Efforts for Data Sharing and DB Integration by DBCLS/NBDC

Hideki Hatanaka




Database Center for Life Science (DBCLS, since 2007) and National Bioscience Database Center (NBDC, since 2011) have been struggling with data sharing and integration of life science DBs in Japan for a decade. As steps for DB integration, they provide a catalog of 1600 DBs, a cross-search among 590 DBs, an archive of 120 DBs, and a repository including 40 datasets from human specimens. These organizations have also developed many services and tools to enhance usability of DBs, and have held series of international/domestic meetings for technology exchange, such as the annual BioHackathon (since 2008) and monthly SPARQLthon (since 2012).

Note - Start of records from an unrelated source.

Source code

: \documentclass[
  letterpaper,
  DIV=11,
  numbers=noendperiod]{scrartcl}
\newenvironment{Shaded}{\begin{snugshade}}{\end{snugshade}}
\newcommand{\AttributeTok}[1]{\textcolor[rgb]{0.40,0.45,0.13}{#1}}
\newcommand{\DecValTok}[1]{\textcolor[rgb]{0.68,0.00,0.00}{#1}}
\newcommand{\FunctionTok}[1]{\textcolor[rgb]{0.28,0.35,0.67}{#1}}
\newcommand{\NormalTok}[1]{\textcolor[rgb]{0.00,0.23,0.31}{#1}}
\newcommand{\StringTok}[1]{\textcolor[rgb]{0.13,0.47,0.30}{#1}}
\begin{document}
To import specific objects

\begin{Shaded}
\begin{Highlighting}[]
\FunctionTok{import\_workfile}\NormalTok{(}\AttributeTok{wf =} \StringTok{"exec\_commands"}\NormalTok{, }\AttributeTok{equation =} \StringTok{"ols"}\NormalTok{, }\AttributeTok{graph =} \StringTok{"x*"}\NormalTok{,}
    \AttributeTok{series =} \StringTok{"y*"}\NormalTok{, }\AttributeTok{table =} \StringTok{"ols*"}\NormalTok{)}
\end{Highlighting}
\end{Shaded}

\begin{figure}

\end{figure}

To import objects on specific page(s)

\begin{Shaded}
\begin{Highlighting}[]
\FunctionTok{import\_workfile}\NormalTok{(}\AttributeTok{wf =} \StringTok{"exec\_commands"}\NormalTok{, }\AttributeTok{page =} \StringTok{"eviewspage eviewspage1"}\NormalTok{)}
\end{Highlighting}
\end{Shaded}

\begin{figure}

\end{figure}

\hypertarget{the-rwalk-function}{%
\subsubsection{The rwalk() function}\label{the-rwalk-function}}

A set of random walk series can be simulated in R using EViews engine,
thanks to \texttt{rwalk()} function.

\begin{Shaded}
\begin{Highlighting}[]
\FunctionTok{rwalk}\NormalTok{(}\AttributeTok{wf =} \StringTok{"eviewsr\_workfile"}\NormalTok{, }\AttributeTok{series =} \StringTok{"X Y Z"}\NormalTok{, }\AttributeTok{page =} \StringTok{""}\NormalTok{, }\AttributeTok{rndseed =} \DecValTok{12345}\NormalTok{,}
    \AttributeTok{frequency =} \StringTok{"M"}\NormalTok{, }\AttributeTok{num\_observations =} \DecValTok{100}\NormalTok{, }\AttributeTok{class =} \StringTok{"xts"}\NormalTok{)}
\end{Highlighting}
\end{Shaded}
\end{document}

DBs in the archive are under the Creative Commons licenses, and most DBs allow commercial use. Among the most popular DBs are Open TG-GATEs, the gene expression and toxicity DB after exposure to 170 chemical compounds, and its relative, Open TG-GATEs Pathological Image Database. They include 24,000 CEL files (66 GB) and 53,000 virtual slides (25 TB), respectively. The latter DB is equipped with an OpenSeadragon-based virtual slide viewer, where users can magnify images smoothly without heavy downloading. Toxicologists may be interested in other DBs in the archive, such as KEGG MEDICUS and KNApSAcK Family DBs.

As the next step to DB integration, last year NBDC and DBCLS launched NBDC RDF Portal, which provides RDF datasets produced by various institutions in accordance with the RDFizing database guideline. The Portal and the guideline owe a great deal to SPARQLthon. The Portal also maintains a SPARQL endpoint for the RDFized DBs, including four billion triples of wwPDB. Applications to query with GUI or natural languages are being tested for this endpoint and that from the DB archive.